[GOAL OF THE EXERCISE] Report how many lines of these entries hold the string "your"; reply with the number alone.

[EXERCISE MATERIAL]
━━━━━━━━━━━━━━━━━━━━
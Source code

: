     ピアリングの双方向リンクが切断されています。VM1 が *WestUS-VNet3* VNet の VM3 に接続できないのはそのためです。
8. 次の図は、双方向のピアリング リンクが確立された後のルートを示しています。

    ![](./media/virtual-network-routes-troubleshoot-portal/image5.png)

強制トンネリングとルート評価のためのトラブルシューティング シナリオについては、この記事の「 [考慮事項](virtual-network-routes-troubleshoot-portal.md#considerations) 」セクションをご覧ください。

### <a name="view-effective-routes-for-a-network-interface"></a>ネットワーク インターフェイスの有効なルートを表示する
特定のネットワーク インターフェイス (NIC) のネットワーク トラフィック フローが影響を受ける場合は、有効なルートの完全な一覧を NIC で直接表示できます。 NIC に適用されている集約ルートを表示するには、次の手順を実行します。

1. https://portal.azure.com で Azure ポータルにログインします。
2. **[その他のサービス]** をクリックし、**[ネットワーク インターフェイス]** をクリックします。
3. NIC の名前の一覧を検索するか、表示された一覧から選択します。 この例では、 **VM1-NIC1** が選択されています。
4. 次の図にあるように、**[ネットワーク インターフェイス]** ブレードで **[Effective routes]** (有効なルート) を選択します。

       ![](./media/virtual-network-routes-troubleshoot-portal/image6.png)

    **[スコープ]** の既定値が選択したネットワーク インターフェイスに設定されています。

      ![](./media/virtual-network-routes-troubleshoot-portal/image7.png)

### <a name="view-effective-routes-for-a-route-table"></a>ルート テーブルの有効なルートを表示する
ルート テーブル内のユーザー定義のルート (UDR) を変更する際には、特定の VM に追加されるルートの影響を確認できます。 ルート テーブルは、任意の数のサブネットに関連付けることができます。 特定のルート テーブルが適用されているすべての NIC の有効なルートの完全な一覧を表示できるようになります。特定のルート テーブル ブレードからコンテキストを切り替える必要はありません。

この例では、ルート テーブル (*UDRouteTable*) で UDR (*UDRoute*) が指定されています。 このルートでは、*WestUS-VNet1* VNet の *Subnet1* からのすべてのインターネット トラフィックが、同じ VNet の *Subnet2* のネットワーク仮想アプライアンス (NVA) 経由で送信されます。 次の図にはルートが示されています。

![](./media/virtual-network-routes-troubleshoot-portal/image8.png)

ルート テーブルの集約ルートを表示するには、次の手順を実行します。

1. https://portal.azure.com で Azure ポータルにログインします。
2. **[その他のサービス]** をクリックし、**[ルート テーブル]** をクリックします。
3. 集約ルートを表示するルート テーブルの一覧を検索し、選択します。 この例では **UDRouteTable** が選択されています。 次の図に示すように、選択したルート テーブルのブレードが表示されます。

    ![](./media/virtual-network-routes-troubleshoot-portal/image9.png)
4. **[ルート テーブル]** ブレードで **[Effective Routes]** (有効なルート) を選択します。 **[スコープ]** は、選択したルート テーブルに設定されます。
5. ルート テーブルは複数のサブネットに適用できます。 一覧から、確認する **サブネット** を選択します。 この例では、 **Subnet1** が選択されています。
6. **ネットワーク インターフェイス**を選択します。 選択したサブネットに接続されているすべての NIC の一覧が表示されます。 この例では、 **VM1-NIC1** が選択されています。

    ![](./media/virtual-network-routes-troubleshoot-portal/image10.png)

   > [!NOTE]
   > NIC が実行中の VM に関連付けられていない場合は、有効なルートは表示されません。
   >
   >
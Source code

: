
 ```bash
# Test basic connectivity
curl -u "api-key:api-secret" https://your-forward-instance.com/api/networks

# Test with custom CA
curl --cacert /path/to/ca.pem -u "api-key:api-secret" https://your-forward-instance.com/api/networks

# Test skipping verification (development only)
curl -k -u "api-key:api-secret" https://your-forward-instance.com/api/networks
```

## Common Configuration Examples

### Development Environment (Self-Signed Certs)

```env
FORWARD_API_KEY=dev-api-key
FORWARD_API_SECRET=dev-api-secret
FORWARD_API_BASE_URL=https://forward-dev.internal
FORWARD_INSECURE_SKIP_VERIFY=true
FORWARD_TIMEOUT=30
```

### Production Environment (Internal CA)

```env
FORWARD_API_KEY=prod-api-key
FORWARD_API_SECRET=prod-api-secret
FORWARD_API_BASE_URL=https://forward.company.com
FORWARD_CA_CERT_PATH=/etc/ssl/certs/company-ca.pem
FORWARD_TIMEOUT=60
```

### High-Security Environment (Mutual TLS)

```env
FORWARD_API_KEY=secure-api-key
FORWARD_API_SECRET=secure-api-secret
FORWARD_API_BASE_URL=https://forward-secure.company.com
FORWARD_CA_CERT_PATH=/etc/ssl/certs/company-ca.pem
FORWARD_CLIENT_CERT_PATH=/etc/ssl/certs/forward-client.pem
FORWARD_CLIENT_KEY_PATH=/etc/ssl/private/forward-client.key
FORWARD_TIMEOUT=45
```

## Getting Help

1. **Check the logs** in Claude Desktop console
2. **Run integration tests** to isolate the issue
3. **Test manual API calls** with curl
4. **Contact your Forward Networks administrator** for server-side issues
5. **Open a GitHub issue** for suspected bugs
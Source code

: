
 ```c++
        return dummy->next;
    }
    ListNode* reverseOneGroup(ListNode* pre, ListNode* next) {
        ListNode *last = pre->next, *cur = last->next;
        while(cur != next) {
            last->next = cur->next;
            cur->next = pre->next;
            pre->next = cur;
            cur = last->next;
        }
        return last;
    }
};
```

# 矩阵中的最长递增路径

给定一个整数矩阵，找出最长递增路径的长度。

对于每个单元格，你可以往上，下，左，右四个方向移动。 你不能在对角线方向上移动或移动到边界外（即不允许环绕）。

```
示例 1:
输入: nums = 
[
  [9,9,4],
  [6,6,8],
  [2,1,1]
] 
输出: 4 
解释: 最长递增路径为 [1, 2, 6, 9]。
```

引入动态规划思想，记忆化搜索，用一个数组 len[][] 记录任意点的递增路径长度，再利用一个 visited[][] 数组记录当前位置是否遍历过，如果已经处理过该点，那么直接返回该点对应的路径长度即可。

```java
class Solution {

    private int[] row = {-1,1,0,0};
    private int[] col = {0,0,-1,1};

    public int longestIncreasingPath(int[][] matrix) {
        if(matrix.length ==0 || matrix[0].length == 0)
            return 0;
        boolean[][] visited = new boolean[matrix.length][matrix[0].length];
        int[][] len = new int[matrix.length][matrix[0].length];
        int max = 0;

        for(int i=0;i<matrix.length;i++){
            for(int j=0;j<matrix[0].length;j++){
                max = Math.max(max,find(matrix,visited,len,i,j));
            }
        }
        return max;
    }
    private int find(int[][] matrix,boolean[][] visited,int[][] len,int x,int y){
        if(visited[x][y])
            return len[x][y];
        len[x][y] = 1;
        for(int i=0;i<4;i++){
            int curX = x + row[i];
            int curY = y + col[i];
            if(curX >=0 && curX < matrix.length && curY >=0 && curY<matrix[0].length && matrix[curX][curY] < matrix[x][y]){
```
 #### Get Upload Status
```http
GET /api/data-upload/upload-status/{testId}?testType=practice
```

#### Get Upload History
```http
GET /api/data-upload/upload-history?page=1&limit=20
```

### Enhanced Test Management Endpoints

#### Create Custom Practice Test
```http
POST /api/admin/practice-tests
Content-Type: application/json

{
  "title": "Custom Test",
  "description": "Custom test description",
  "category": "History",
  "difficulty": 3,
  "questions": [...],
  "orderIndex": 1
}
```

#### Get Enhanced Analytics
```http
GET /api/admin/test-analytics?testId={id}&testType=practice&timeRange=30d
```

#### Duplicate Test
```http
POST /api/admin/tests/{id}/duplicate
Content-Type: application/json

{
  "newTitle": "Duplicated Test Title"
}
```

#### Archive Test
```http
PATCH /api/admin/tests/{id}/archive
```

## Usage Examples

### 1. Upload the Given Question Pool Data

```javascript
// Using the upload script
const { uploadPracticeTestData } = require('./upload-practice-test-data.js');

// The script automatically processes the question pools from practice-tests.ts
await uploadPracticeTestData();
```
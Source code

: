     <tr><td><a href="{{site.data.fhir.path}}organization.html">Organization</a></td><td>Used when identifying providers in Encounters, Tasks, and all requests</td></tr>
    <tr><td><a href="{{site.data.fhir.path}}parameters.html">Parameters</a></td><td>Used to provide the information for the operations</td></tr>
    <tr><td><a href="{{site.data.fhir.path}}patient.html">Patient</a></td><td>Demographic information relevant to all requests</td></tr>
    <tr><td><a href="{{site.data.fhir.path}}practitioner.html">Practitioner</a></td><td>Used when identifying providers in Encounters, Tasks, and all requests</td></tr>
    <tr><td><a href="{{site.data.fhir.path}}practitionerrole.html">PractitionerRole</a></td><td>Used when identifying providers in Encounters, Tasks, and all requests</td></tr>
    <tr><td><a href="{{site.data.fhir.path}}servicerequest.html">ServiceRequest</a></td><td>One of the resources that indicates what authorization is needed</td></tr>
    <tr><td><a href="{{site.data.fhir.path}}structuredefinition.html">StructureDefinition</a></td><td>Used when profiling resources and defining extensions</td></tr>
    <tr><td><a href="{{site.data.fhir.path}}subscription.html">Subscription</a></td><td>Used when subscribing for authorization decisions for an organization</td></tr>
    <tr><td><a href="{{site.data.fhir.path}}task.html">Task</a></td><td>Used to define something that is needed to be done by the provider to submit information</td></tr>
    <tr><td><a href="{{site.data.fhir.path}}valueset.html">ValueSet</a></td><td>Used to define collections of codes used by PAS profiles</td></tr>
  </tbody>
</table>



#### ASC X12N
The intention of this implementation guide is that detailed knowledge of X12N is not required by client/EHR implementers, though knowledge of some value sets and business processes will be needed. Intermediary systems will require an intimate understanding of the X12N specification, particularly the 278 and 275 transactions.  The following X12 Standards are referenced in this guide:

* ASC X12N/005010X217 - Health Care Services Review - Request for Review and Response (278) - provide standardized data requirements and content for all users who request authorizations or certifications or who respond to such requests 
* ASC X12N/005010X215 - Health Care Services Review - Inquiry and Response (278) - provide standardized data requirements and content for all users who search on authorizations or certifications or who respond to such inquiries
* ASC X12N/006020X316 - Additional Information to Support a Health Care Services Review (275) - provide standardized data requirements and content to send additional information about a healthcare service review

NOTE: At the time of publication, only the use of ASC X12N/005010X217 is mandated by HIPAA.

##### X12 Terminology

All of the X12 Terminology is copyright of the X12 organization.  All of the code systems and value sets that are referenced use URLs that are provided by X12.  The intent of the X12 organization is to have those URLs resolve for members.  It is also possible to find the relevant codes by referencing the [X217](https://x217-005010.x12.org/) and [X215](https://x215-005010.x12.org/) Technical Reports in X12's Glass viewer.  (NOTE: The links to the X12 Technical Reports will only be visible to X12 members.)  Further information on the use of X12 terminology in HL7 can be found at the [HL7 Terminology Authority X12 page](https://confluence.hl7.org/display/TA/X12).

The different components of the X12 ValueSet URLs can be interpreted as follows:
━━━━━━━━━━━━━━━━━━━━
[COMPLETED TASK] 4